Tulio Ramos Mancilla

Tulio Ramos Mancilla

Columna: Toma de Posiciones

e-mail: tramosmancilla@hotmail.com

Twitter: @TulioRamosM



La palabra inglesa Trump puede significar, dependiendo del contexto en que se use, o bien triunfo, o bien flatulencia (en jerga británica). Los yanquis están por establecer el significado definitivo de ese vocablo a partir de la valoración en el concurso de popularidad actual que finalmente hagan del bueno de Donald.

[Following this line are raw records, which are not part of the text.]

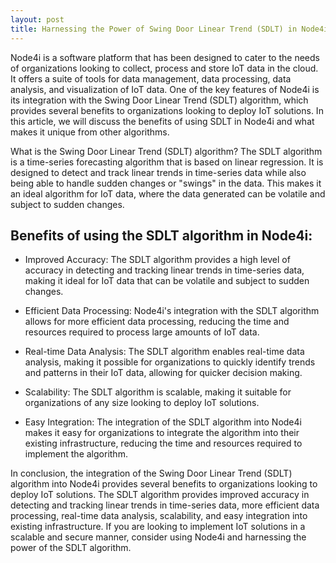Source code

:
 ```yaml
---
layout: post
title: Harnessing the Power of Swing Door Linear Trend (SDLT) in Node4i
---
```


Node4i is a software platform that has been designed to cater to the needs of organizations looking to collect, process and store IoT data in the cloud. It offers a suite of tools for data management, data processing, data analysis, and visualization of IoT data. One of the key features of Node4i is its integration with the Swing Door Linear Trend (SDLT) algorithm, which provides several benefits to organizations looking to deploy IoT solutions. In this article, we will discuss the benefits of using SDLT in Node4i and what makes it unique from other algorithms.

What is the Swing Door Linear Trend (SDLT) algorithm?
The SDLT algorithm is a time-series forecasting algorithm that is based on linear regression. It is designed to detect and track linear trends in time-series data while also being able to handle sudden changes or "swings" in the data. This makes it an ideal algorithm for IoT data, where the data generated can be volatile and subject to sudden changes.

## Benefits of using the SDLT algorithm in Node4i:

- Improved Accuracy: The SDLT algorithm provides a high level of accuracy in detecting and tracking linear trends in time-series data, making it ideal for IoT data that can be volatile and subject to sudden changes.

- Efficient Data Processing: Node4i's integration with the SDLT algorithm allows for more efficient data processing, reducing the time and resources required to process large amounts of IoT data.

- Real-time Data Analysis: The SDLT algorithm enables real-time data analysis, making it possible for organizations to quickly identify trends and patterns in their IoT data, allowing for quicker decision making.

- Scalability: The SDLT algorithm is scalable, making it suitable for organizations of any size looking to deploy IoT solutions.

- Easy Integration: The integration of the SDLT algorithm into Node4i makes it easy for organizations to integrate the algorithm into their existing infrastructure, reducing the time and resources required to implement the algorithm.

In conclusion, the integration of the Swing Door Linear Trend (SDLT) algorithm into Node4i provides several benefits to organizations looking to deploy IoT solutions. The SDLT algorithm provides improved accuracy in detecting and tracking linear trends in time-series data, more efficient data processing, real-time data analysis, scalability, and easy integration into existing infrastructure. If you are looking to implement IoT solutions in a scalable and secure manner, consider using Node4i and harnessing the power of the SDLT algorithm.
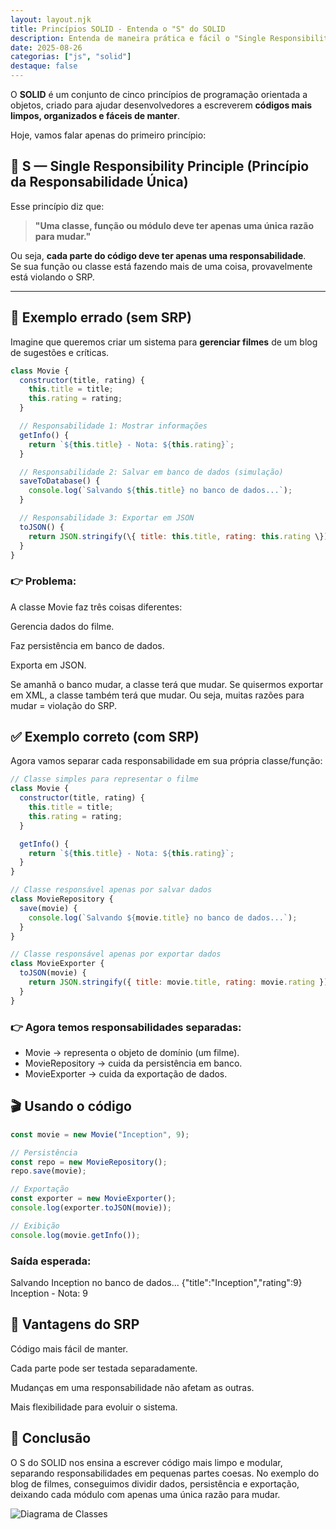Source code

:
 ```yaml
---
layout: layout.njk
title: Princípios SOLID - Entenda o "S" do SOLID
description: Entenda de maneira prática e fácil o "Single Responsibility Principle"
date: 2025-08-26
categorias: ["js", "solid"]
destaque: false
---
```



O **SOLID** é um conjunto de cinco princípios de programação orientada a objetos, criado para ajudar desenvolvedores a escreverem **códigos mais limpos, organizados e fáceis de manter**.  

Hoje, vamos falar apenas do primeiro princípio:  

## 🔹 S — Single Responsibility Principle (Princípio da Responsabilidade Única)

Esse princípio diz que:  

> **"Uma classe, função ou módulo deve ter apenas uma única razão para mudar."**

Ou seja, **cada parte do código deve ter apenas uma responsabilidade**.  
Se sua função ou classe está fazendo mais de uma coisa, provavelmente está violando o SRP.

---

## 🚫 Exemplo errado (sem SRP)

Imagine que queremos criar um sistema para **gerenciar filmes** de um blog de sugestões e críticas.  

```js
class Movie {
  constructor(title, rating) {
    this.title = title;
    this.rating = rating;
  }

  // Responsabilidade 1: Mostrar informações
  getInfo() {
    return `${this.title} - Nota: ${this.rating}`;
  }

  // Responsabilidade 2: Salvar em banco de dados (simulação)
  saveToDatabase() {
    console.log(`Salvando ${this.title} no banco de dados...`);
  }

  // Responsabilidade 3: Exportar em JSON
  toJSON() {
    return JSON.stringify(\{ title: this.title, rating: this.rating \});
  }
}
```

### 👉 Problema:  
A classe Movie faz três coisas diferentes:

Gerencia dados do filme.

Faz persistência em banco de dados.

Exporta em JSON.

Se amanhã o banco mudar, a classe terá que mudar.
Se quisermos exportar em XML, a classe também terá que mudar.
Ou seja, muitas razões para mudar = violação do SRP.

## ✅ Exemplo correto (com SRP)

Agora vamos separar cada responsabilidade em sua própria classe/função:

```js
// Classe simples para representar o filme
class Movie {
  constructor(title, rating) {
    this.title = title;
    this.rating = rating;
  }

  getInfo() {
    return `${this.title} - Nota: ${this.rating}`;
  }
}
```
```js
// Classe responsável apenas por salvar dados
class MovieRepository {
  save(movie) {
    console.log(`Salvando ${movie.title} no banco de dados...`);
  }
}
```
```js
// Classe responsável apenas por exportar dados
class MovieExporter {
  toJSON(movie) {
    return JSON.stringify({ title: movie.title, rating: movie.rating });
  }
}
```
### 👉 Agora temos responsabilidades separadas:

- Movie → representa o objeto de domínio (um filme).
- MovieRepository → cuida da persistência em banco.
- MovieExporter → cuida da exportação de dados.

## 🎬 Usando o código

```js
const movie = new Movie("Inception", 9);

// Persistência
const repo = new MovieRepository();
repo.save(movie);

// Exportação
const exporter = new MovieExporter();
console.log(exporter.toJSON(movie));

// Exibição
console.log(movie.getInfo());
```

### Saída esperada:

Salvando Inception no banco de dados...
{\"title\":\"Inception\",\"rating\":9}
Inception - Nota: 9

## 📌 Vantagens do SRP

Código mais fácil de manter.

Cada parte pode ser testada separadamente.

Mudanças em uma responsabilidade não afetam as outras.

Mais flexibilidade para evoluir o sistema.

## 🚀 Conclusão

O S do SOLID nos ensina a escrever código mais limpo e modular, separando responsabilidades em pequenas partes coesas.
No exemplo do blog de filmes, conseguimos dividir dados, persistência e exportação, deixando cada módulo com apenas uma única razão para mudar.

![Diagrama de Classes](../../public/img/diagrama-classes-solid-s.png "Diagrama de Classes")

Hasta ahí, todo claro: o el tipo gana y nos muestra la verdadera cara de su país, sin más vueltas de tuerca y de retórica barata (“protección del mundo”); o pierde, y queda hasta el último de sus días como ejemplo de que la política en verdad halla su límite en las urnas. Ahora bien, lo que yo no comprendo son las perplejidades que denota cuanto columnista del país del Norte, o de Colombia, hay: ¿que por qué Trump está ganando elecciones estatales de su partido, y no hay quien lo pare? Esas son preguntas muy sosas. Hace unos meses escribí aquí mismo el prenuncio de esto que está pasando, y di mis argumentos. Y no soy adivino, aunque haya quien diga lo contrario.
En su momento centré mi tesis en dos premisas que ahora veo repetidas por ahí, como frutos de sesudos análisis; en primer lugar, Trump es el gringo promedio (¿quién no sabe esto?): un personaje medio bestia -y orgulloso de serlo-, con buenos ingresos, prejuicioso, ridículamente convencido de que vive en el paraíso, y de que su gobierno federal es Dios (ah, y de que los que no somos gringos somos unos losers). La segunda idea que desarrollé es la de que, lógicamente, este hombre representa el hastío de tantos millones de personas a las que la academia, los medios y el ambiente en general les han impuesto la idea de que tienen que ser unos nuevos liberales, so pena de condena al ostracismo moral y a la soledad sobreviniente. Así, de pronto, desde hace un rato, está allí prohibidísimo creerse más que los homosexuales, negros, mujeres, latinos, pobres…
Está prohibido en los Estados Unidos siquiera pensar que el catolicismo es una religión de fracasados, como durante mucho tiempo se consideró en silencio. Está prohibido hablar clarito acerca de la supuesta falta de hombría de los que se niegan a prestar el servicio militar en nombre del imperialismo de la patria; está prohibido apenas sugerir que los consumidores de drogas son personas de carácter débil, como los más conservadores -los más coherentes de ellos- lo decían sin ambages hace unos treinta años (a propósito de ello, acaba de morir Nancy Reagan, la del “Just Say No”, cuando su marido era el “revolucionario conservador” presidente). Está muy prohibido en el país de Obama no nominar a los Oscars al suficiente número de actores negros (aunque sigue estando permitido, en la práctica, que los policías blancos disparen y después pregunten, en cada batida contra los afro-adolescentes).

¿Había que ser un experto en política norteamericana para vaticinar el ascenso de Trump? Para nada. El otro día una señora gringa se molestó mucho cuando le dije que yo quería que ganara el chistoso Donald (que es lo que también dije en mi columna). Ante la pregunta de por qué, repetí mi razón, algo cínica, pero siempre realista: si gana Trump nos quitaremos las máscaras, y así sabremos de una vez por todas qué es lo que hace Estados Unidos en el mundo, de frente (Trump es “frentero”, como los uribistas, ¿no?); y así, el planeta (sus gentes, no sus gobiernos), tal vez podrá al fin reaccionar ante la mentira metódica. Que gane Trump sus primarias, que gane las generales, y que haga lo que tiene que hacer para evidenciar a su país. El país de Trump se merece a Trump.